Right now, every design consideration in phone VR must also have practicality for the phone-using segment of the population. The needs of the phone-using segment of the population aren't always the same needs as the segment of the population that wants to use the same tech for VR. Phone VR is limiting by form factor - an enormous problem with GearVR is that it overheats because you can't have a fan on the SOC GPU core. That means you have to run it cold. A headset like this can actually place a fan on that GPU, getting some better performance from equivalent hardware. They could also better custom tailor the screen for VR to reduce SDE.

But despite that, this shouldn't really be seen as different from the current phone tech. Look at it more as an all-in-one package for the current phone tech, being best used for VR. Where it'll get really interesting is when Daydream headsets like this come out.

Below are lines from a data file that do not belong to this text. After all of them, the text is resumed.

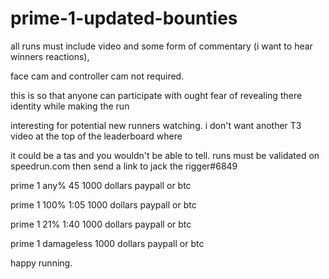# prime-1-updated-bounties


all runs must include video and some form of commentary (i want to hear winners reactions), 

face cam and controller cam not required.
 
this is so that anyone can participate with ought fear of revealing there identity while making the run

interesting for potential new runners watching. i don't want another T3 video at the top of the leaderboard where 

it could be a tas and you wouldn't be able to tell. runs must be validated on speedrun.com then send a link to 
jack the rigger#6849

 
prime 1 any% 45   1000 dollars paypall or btc

prime 1 100% 1:05 1000 dollars paypall or btc

prime 1 21% 1:40  1000 dollars paypall or btc

prime 1 damageless 1000 dollars paypall or btc
 
happy running.
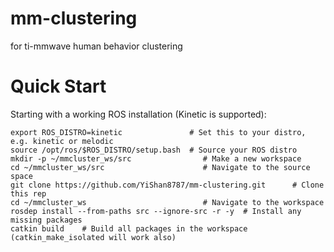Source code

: # mm-clustering
for ti-mmwave human behavior clustering

# Quick Start
Starting with a working ROS installation (Kinetic is supported):

    export ROS_DISTRO=kinetic               # Set this to your distro, e.g. kinetic or melodic
    source /opt/ros/$ROS_DISTRO/setup.bash  # Source your ROS distro 
    mkdir -p ~/mmcluster_ws/src                # Make a new workspace 
    cd ~/mmcluster_ws/src                      # Navigate to the source space
    git clone https://github.com/YiShan8787/mm-clustering.git      # Clone this rep
    cd ~/mmcluster_ws                          # Navigate to the workspace
    rosdep install --from-paths src --ignore-src -r -y  # Install any missing packages
    catkin build    # Build all packages in the workspace (catkin_make_isolated will work also)
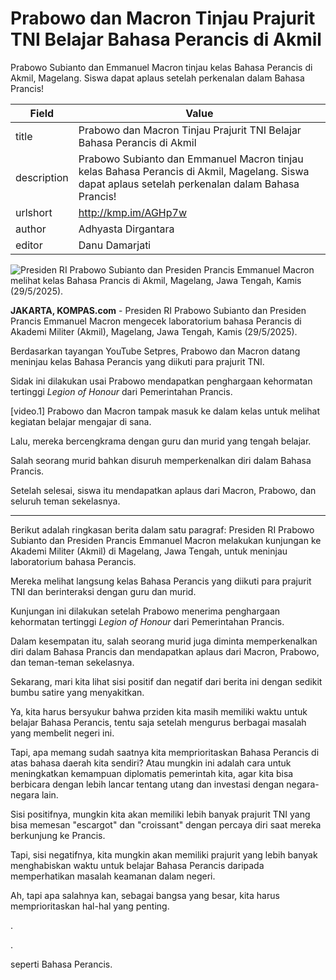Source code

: # Prabowo dan Macron Tinjau Prajurit TNI Belajar Bahasa Perancis di Akmil

Prabowo Subianto dan Emmanuel Macron tinjau kelas Bahasa Perancis di Akmil, Magelang. Siswa dapat aplaus setelah perkenalan dalam Bahasa Prancis!

| Field       | Value                                                       |
|-------------|-------------------------------------------------------------|
| title       | Prabowo dan Macron Tinjau Prajurit TNI Belajar Bahasa Perancis di Akmil |
| description | Prabowo Subianto dan Emmanuel Macron tinjau kelas Bahasa Perancis di Akmil, Magelang. Siswa dapat aplaus setelah perkenalan dalam Bahasa Prancis! |
| urlshort    | http://kmp.im/AGHp7w |
| author      | Adhyasta Dirgantara |
| editor      | Danu Damarjati  |

![Presiden RI Prabowo Subianto dan Presiden Prancis Emmanuel Macron melihat kelas Bahasa Prancis di Akmil, Magelang, Jawa Tengah, Kamis (29/5/2025). ](https://asset.kompas.com/crops/wQLpJ-o8mgJIFycZ9fQiutPTEsY=/0x0:0x0/750x500/data/photo/2025/05/29/6838006de7934.jpg)

**JAKARTA, KOMPAS.com** - Presiden RI Prabowo Subianto dan Presiden Prancis Emmanuel Macron mengecek laboratorium bahasa Perancis di Akademi Militer (Akmil), Magelang, Jawa Tengah, Kamis (29/5/2025).

Berdasarkan tayangan YouTube Setpres, Prabowo dan Macron datang meninjau kelas Bahasa Perancis yang diikuti para prajurit TNI.

Sidak ini dilakukan usai Prabowo mendapatkan penghargaan kehormatan tertinggi *Legion of Honour* dari Pemerintahan Prancis.

\[video.1\] Prabowo dan Macron tampak masuk ke dalam kelas untuk melihat kegiatan belajar mengajar di sana.

Lalu, mereka bercengkrama dengan guru dan murid yang tengah belajar.

Salah seorang murid bahkan disuruh memperkenalkan diri dalam Bahasa Prancis.

Setelah selesai, siswa itu mendapatkan aplaus dari Macron, Prabowo, dan seluruh teman sekelasnya.

---
Berikut adalah ringkasan berita dalam satu paragraf: Presiden RI Prabowo Subianto dan Presiden Prancis Emmanuel Macron melakukan kunjungan ke Akademi Militer (Akmil) di Magelang, Jawa Tengah, untuk meninjau laboratorium bahasa Perancis.

 Mereka melihat langsung kelas Bahasa Perancis yang diikuti para prajurit TNI dan berinteraksi dengan guru dan murid.

 Kunjungan ini dilakukan setelah Prabowo menerima penghargaan kehormatan tertinggi *Legion of Honour* dari Pemerintahan Prancis.

 Dalam kesempatan itu, salah seorang murid juga diminta memperkenalkan diri dalam Bahasa Prancis dan mendapatkan aplaus dari Macron, Prabowo, dan teman-teman sekelasnya.



Sekarang, mari kita lihat sisi positif dan negatif dari berita ini dengan sedikit bumbu satire yang menyakitkan.

 Ya, kita harus bersyukur bahwa prziden kita masih memiliki waktu untuk belajar Bahasa Perancis, tentu saja setelah mengurus berbagai masalah yang membelit negeri ini.

 Tapi, apa memang sudah saatnya kita memprioritaskan Bahasa Perancis di atas bahasa daerah kita sendiri? Atau mungkin ini adalah cara untuk meningkatkan kemampuan diplomatis pemerintah kita, agar kita bisa berbicara dengan lebih lancar tentang utang dan investasi dengan negara-negara lain.

 Sisi positifnya, mungkin kita akan memiliki lebih banyak prajurit TNI yang bisa memesan "escargot" dan "croissant" dengan percaya diri saat mereka berkunjung ke Prancis.

 Tapi, sisi negatifnya, kita mungkin akan memiliki prajurit yang lebih banyak menghabiskan waktu untuk belajar Bahasa Perancis daripada memperhatikan masalah keamanan dalam negeri.

 Ah, tapi apa salahnya kan, sebagai bangsa yang besar, kita harus memprioritaskan hal-hal yang penting.

.

.

 seperti Bahasa Perancis.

Android VR is much more attractive to me than Oculus VR.
 

KingSnake

The Birthday Skeleton
Re: Price

It'll come down in time. Just like how, within a year, OSVR HDK2 will match the rift at 2/3 the cost, there will be other all-in-one headsets that will best this in price shortly enough. Daydream becomes a much more intriguing product if competitive devices like this come out running Android N at cheaper prices.

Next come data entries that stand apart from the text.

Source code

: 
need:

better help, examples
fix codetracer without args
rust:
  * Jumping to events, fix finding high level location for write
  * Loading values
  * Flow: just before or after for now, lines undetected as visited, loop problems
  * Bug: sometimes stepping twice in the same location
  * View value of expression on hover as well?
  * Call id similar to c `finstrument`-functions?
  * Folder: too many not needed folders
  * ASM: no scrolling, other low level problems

There is a bit of a contradiction between your two hypothesis. Either the mobile market will slow down so much that this will become a much viable alternative to the mobile VR, but that means also that the good mobile tech (that this needs in order not to make your head a Note 7) will be either expensive (because of smaller production for the main target - smartphones) or not evolving at a great pace. Or mobile tech will be better and evolve at a high pace and at competitive prices and the mobile VR will be the main competitor for this having the advantage that you don't have to pay again for part of the tech inside, which is already in your phone.
 

Hale-XF11

Member
I'm sure this is what all the major VR headset makers are aiming for, so I'll look forward to what HTC, Sony and others have in store.
 

hesido

Member
If it can match PS4 specs, it would be wonderful for devs to target, but I don't think that performance can be achieved on mobile in 5 years.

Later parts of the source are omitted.